DUI vs DWI: What's the Difference? (California, Texas & Florida)

DUI vs DWI: What's the Difference? (California, Texas & Florida)

Last updated: April 2026 · Covers California, Texas, and Florida · Legal information only — not legal advice

The short answer: DUI (Driving Under the Influence) and DWI (Driving While Intoxicated) are terms used for impaired driving charges. In California and Florida, DUI is the primary charge for adults. In Texas, DWI is the adult charge — DUI is used exclusively for minors under 21. Across all three states, the terms are sometimes used interchangeably in casual conversation, but they have specific legal meanings that determine the charge, the penalties, and the record consequences you face.


Why the Distinction Matters

Getting the terminology wrong in your own case is more than a semantic error. In Texas especially, confusing DUI with DWI could mean misunderstanding the charge you are actually facing, the specific court handling it, the penalties that apply, and the record consequences that follow.

Beyond the immediate legal context, the DUI vs. DWI distinction affects how your offense is reported on background checks, whether it appears on a criminal record vs. a juvenile record, and how it interacts with CDL licensing, professional licensing, and immigration status.

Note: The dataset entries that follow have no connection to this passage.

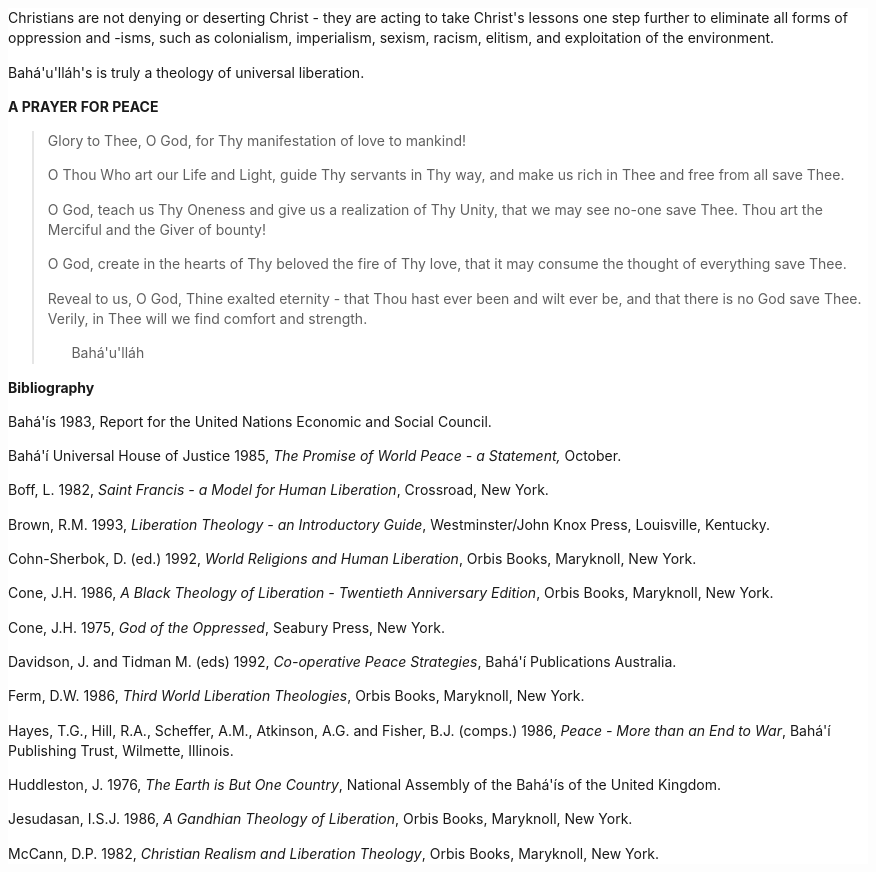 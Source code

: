 Christians are not denying or deserting Christ - they are acting to take Christ's lessons one step further to eliminate all forms of oppression and -isms, such as colonialism, imperialism, sexism, racism, elitism, and exploitation of the environment.

Bahá'u'lláh's is truly a theology of universal liberation.

**A PRAYER FOR PEACE**

> Glory to Thee, O God, for Thy manifestation of love to mankind!
> 
> O Thou Who art our Life and Light, guide Thy servants in Thy way, and make us rich in Thee and free from all save Thee.
> 
> O God, teach us Thy Oneness and give us a realization of Thy Unity, that we may see no-one save Thee. Thou art the Merciful and the Giver of bounty!
> 
> O God, create in the hearts of Thy beloved the fire of Thy love, that it may consume the thought of everything save Thee.
> 
> Reveal to us, O God, Thine exalted eternity - that Thou hast ever been and wilt ever be, and that there is no God save Thee. Verily, in Thee will we find comfort and strength.
> 
>       Bahá'u'lláh

  

**Bibliography**

Bahá'ís 1983, Report for the United Nations Economic and Social Council.

Bahá'í Universal House of Justice 1985, _The Promise of World Peace - a Statement,_ October.

Boff, L. 1982, _Saint Francis - a Model for Human Liberation_, Crossroad, New York.

Brown, R.M. 1993, _Liberation Theology - an Introductory Guide_, Westminster/John Knox Press, Louisville, Kentucky.

Cohn-Sherbok, D. (ed.) 1992, _World Religions and Human Liberation_, Orbis Books, Maryknoll, New York.

Cone, J.H. 1986, _A Black Theology of Liberation - Twentieth Anniversary Edition_, Orbis Books, Maryknoll, New York.

Cone, J.H. 1975, _God of the Oppressed_, Seabury Press, New York.

Davidson, J. and Tidman M. (eds) 1992, _Co-operative Peace Strategies_, Bahá'í Publications Australia.

Ferm, D.W. 1986, _Third World Liberation Theologies_, Orbis Books, Maryknoll, New York.

Hayes, T.G., Hill, R.A., Scheffer, A.M., Atkinson, A.G. and Fisher, B.J. (comps.) 1986, _Peace -_ _More than an End to War_, Bahá'í Publishing Trust, Wilmette, Illinois.

Huddleston, J. 1976, _The Earth is But One Country_, National Assembly of the Bahá'ís of the United Kingdom.

Jesudasan, I.S.J. 1986, _A Gandhian Theology of Liberation_, Orbis Books, Maryknoll, New York.

McCann, D.P. 1982, _Christian Realism and Liberation Theology_, Orbis Books, Maryknoll, New York.
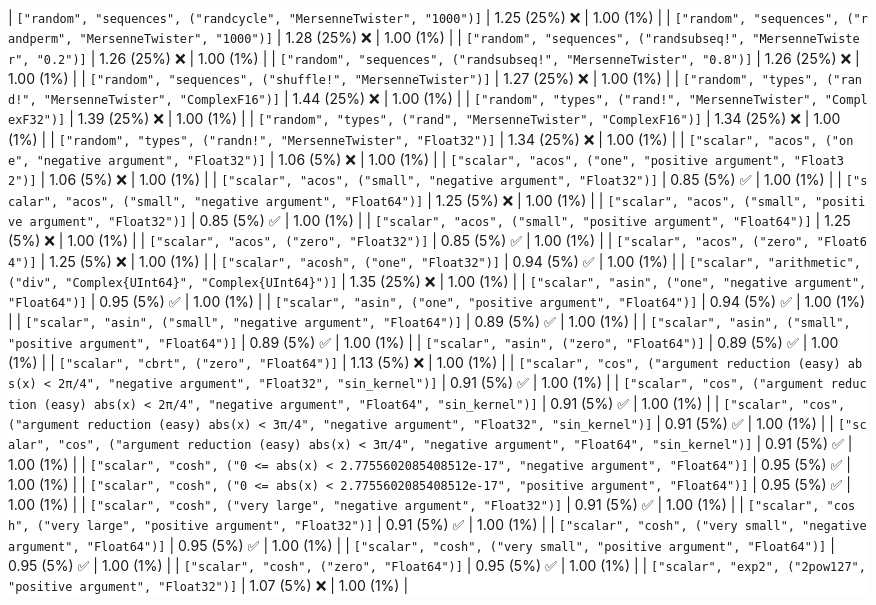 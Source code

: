 | `["random", "sequences", ("randcycle", "MersenneTwister", "1000")]` | 1.25 (25%) :x: | 1.00 (1%)  |
| `["random", "sequences", ("randperm", "MersenneTwister", "1000")]` | 1.28 (25%) :x: | 1.00 (1%)  |
| `["random", "sequences", ("randsubseq!", "MersenneTwister", "0.2")]` | 1.26 (25%) :x: | 1.00 (1%)  |
| `["random", "sequences", ("randsubseq!", "MersenneTwister", "0.8")]` | 1.26 (25%) :x: | 1.00 (1%)  |
| `["random", "sequences", ("shuffle!", "MersenneTwister")]` | 1.27 (25%) :x: | 1.00 (1%)  |
| `["random", "types", ("rand!", "MersenneTwister", "ComplexF16")]` | 1.44 (25%) :x: | 1.00 (1%)  |
| `["random", "types", ("rand!", "MersenneTwister", "ComplexF32")]` | 1.39 (25%) :x: | 1.00 (1%)  |
| `["random", "types", ("rand", "MersenneTwister", "ComplexF16")]` | 1.34 (25%) :x: | 1.00 (1%)  |
| `["random", "types", ("randn!", "MersenneTwister", "Float32")]` | 1.34 (25%) :x: | 1.00 (1%)  |
| `["scalar", "acos", ("one", "negative argument", "Float32")]` | 1.06 (5%) :x: | 1.00 (1%)  |
| `["scalar", "acos", ("one", "positive argument", "Float32")]` | 1.06 (5%) :x: | 1.00 (1%)  |
| `["scalar", "acos", ("small", "negative argument", "Float32")]` | 0.85 (5%) :white_check_mark: | 1.00 (1%)  |
| `["scalar", "acos", ("small", "negative argument", "Float64")]` | 1.25 (5%) :x: | 1.00 (1%)  |
| `["scalar", "acos", ("small", "positive argument", "Float32")]` | 0.85 (5%) :white_check_mark: | 1.00 (1%)  |
| `["scalar", "acos", ("small", "positive argument", "Float64")]` | 1.25 (5%) :x: | 1.00 (1%)  |
| `["scalar", "acos", ("zero", "Float32")]` | 0.85 (5%) :white_check_mark: | 1.00 (1%)  |
| `["scalar", "acos", ("zero", "Float64")]` | 1.25 (5%) :x: | 1.00 (1%)  |
| `["scalar", "acosh", ("one", "Float32")]` | 0.94 (5%) :white_check_mark: | 1.00 (1%)  |
| `["scalar", "arithmetic", ("div", "Complex{UInt64}", "Complex{UInt64}")]` | 1.35 (25%) :x: | 1.00 (1%)  |
| `["scalar", "asin", ("one", "negative argument", "Float64")]` | 0.95 (5%) :white_check_mark: | 1.00 (1%)  |
| `["scalar", "asin", ("one", "positive argument", "Float64")]` | 0.94 (5%) :white_check_mark: | 1.00 (1%)  |
| `["scalar", "asin", ("small", "negative argument", "Float64")]` | 0.89 (5%) :white_check_mark: | 1.00 (1%)  |
| `["scalar", "asin", ("small", "positive argument", "Float64")]` | 0.89 (5%) :white_check_mark: | 1.00 (1%)  |
| `["scalar", "asin", ("zero", "Float64")]` | 0.89 (5%) :white_check_mark: | 1.00 (1%)  |
| `["scalar", "cbrt", ("zero", "Float64")]` | 1.13 (5%) :x: | 1.00 (1%)  |
| `["scalar", "cos", ("argument reduction (easy) abs(x) < 2π/4", "negative argument", "Float32", "sin_kernel")]` | 0.91 (5%) :white_check_mark: | 1.00 (1%)  |
| `["scalar", "cos", ("argument reduction (easy) abs(x) < 2π/4", "negative argument", "Float64", "sin_kernel")]` | 0.91 (5%) :white_check_mark: | 1.00 (1%)  |
| `["scalar", "cos", ("argument reduction (easy) abs(x) < 3π/4", "negative argument", "Float32", "sin_kernel")]` | 0.91 (5%) :white_check_mark: | 1.00 (1%)  |
| `["scalar", "cos", ("argument reduction (easy) abs(x) < 3π/4", "negative argument", "Float64", "sin_kernel")]` | 0.91 (5%) :white_check_mark: | 1.00 (1%)  |
| `["scalar", "cosh", ("0 <= abs(x) < 2.7755602085408512e-17", "negative argument", "Float64")]` | 0.95 (5%) :white_check_mark: | 1.00 (1%)  |
| `["scalar", "cosh", ("0 <= abs(x) < 2.7755602085408512e-17", "positive argument", "Float64")]` | 0.95 (5%) :white_check_mark: | 1.00 (1%)  |
| `["scalar", "cosh", ("very large", "negative argument", "Float32")]` | 0.91 (5%) :white_check_mark: | 1.00 (1%)  |
| `["scalar", "cosh", ("very large", "positive argument", "Float32")]` | 0.91 (5%) :white_check_mark: | 1.00 (1%)  |
| `["scalar", "cosh", ("very small", "negative argument", "Float64")]` | 0.95 (5%) :white_check_mark: | 1.00 (1%)  |
| `["scalar", "cosh", ("very small", "positive argument", "Float64")]` | 0.95 (5%) :white_check_mark: | 1.00 (1%)  |
| `["scalar", "cosh", ("zero", "Float64")]` | 0.95 (5%) :white_check_mark: | 1.00 (1%)  |
| `["scalar", "exp2", ("2pow127", "positive argument", "Float32")]` | 1.07 (5%) :x: | 1.00 (1%)  |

California: DUI Is the Primary Charge (Adults and Minors)

In California, the term DUI (Driving Under the Influence) is used for both adult and minor offenders, though the specific statutes and thresholds differ.

Adult DUI in California

Statute: Vehicle Code § 23152

California charges adult DUI under two theories:

  • § 23152(a): Driving under the influence of alcohol, a drug, or both — based on observed impairment, regardless of BAC level
  • § 23152(b): Driving with a BAC of 0.08% or higher — a "per se" violation where impairment does not need to be separately proven

Both theories are typically charged together. A prosecutor can obtain a conviction under either theory.

California does not use the term DWI for adults in standard usage. You may occasionally see it used colloquially, but the legal charge is DUI under the Vehicle Code.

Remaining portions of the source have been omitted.